There is never, of course, one moment when the title is lost, but there are incidents that stand out in the memory.

Steven Gerrard slipping to let Demba Ba through on the final minute of the first half against Chelsea is the most obvious. Chelsea, by their own admission, were just waiting for mistakes.

Gerrard’s gaffe was made all the more painful by the fact that, two weeks earlier, he gathered the players together after the victory over Manchester City and urged them to ensure “This does not slip”. Had they held on for a 0-0 draw, they would still have been masters of their own destiny.

As it was, they went to Crystal Palace desperate to eat into the advantage of goal difference held by City, over-reached and threw away a three-goal lead as a result. Even then, they might have come away with a 4-3 win, had Victor Moses not fluffed a simple chance in injury time. A 3-0 score didn’t seem enough, but 4-3 would at least have forced City to win their two remaining games. There was never any panic in the game against Aston Villa on Wednesday because they knew a draw was enough.

But perhaps the key moment was Jordan Henderson’s red card against City, lunging into a challenge on Samir Nasri in injury time of Liverpool’s 3-2 win. Nobody could say they would not have lost to Chelsea regardless, but they would certainly have had a better chance of shutting down the game against Crystal Palace with his energy alongside Gerrard.

Perhaps personnel is not the issue. Liverpool didn’t even try to kill the game at 3-1: Dwight Gayle’s first goal came from a breakaway with seven Liverpool players caught upfield chasing a fourth goal.

Manager Brendan Rodgers spoke afterward of his side’s lack of “game management”, and while it seems fair to assume that an inexperienced team will get better at that, the way they chased goals was reflective of their approach all season. At both ends of the pitch, Liverpool have defied convention.

They have already allowed 49 goals this season. The last time a team conceded that many and won the league was Derby County in 1975, but that was over 42, rather than 38, games. The last time a side won the league surrendered 1.32 goals per game, Liverpool’s average this season, was in 1962.

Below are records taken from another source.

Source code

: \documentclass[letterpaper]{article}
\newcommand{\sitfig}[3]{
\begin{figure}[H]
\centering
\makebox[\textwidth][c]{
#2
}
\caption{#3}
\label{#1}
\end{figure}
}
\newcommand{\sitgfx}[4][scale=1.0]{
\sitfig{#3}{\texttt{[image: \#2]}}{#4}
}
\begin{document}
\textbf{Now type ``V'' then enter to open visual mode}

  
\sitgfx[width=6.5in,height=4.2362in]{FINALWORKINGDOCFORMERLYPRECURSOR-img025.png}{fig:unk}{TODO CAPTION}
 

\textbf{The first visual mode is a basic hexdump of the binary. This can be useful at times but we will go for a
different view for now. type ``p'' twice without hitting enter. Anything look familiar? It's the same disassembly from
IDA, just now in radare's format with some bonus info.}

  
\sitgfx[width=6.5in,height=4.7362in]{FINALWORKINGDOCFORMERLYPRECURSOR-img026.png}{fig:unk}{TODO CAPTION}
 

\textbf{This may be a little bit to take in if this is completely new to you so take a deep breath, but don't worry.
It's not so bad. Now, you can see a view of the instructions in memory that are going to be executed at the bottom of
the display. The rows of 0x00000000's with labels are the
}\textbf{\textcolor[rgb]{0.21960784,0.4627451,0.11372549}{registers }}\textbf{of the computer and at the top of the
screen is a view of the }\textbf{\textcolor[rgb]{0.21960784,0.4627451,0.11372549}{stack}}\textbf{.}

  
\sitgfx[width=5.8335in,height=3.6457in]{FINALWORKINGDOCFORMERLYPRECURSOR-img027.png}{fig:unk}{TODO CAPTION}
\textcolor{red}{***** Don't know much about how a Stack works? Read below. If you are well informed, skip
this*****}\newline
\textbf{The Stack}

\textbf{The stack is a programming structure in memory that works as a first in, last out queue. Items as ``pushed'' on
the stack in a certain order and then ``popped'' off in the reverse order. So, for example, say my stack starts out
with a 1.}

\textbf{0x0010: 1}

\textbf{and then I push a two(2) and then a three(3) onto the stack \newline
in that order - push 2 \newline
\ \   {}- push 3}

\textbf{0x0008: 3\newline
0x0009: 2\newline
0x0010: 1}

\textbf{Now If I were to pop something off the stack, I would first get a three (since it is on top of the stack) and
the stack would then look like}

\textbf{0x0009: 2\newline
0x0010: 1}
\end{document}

In the Premier League era, conceding 49 goals has usually meant finishing somewhere between sixth and eighth. Yet if Liverpool score the one goal they needed to reach 100, they would likely become the first side to amass 100 goals in a season and not win the title since Tottenham Hotspur racked up 111 in 1962/63.

Thrilling as they have been, the sense is that the balance is wrong and, while pretty much every defender they have tried has made at least one major mistake this season, to blame only personnel – particularly after spending roughly two-thirds of the £50 million (Dh309m) of last summer’s transfer outlay on defenders and a goalkeeper – seems simplistic.

Rodgers has been adept at altering his approach in the past and while he talks about his young players improving next season, it may be that part of that development is adopting a less gung-ho approach on the management front.

The first thing, though, is to beat Newcastle and make City win the title.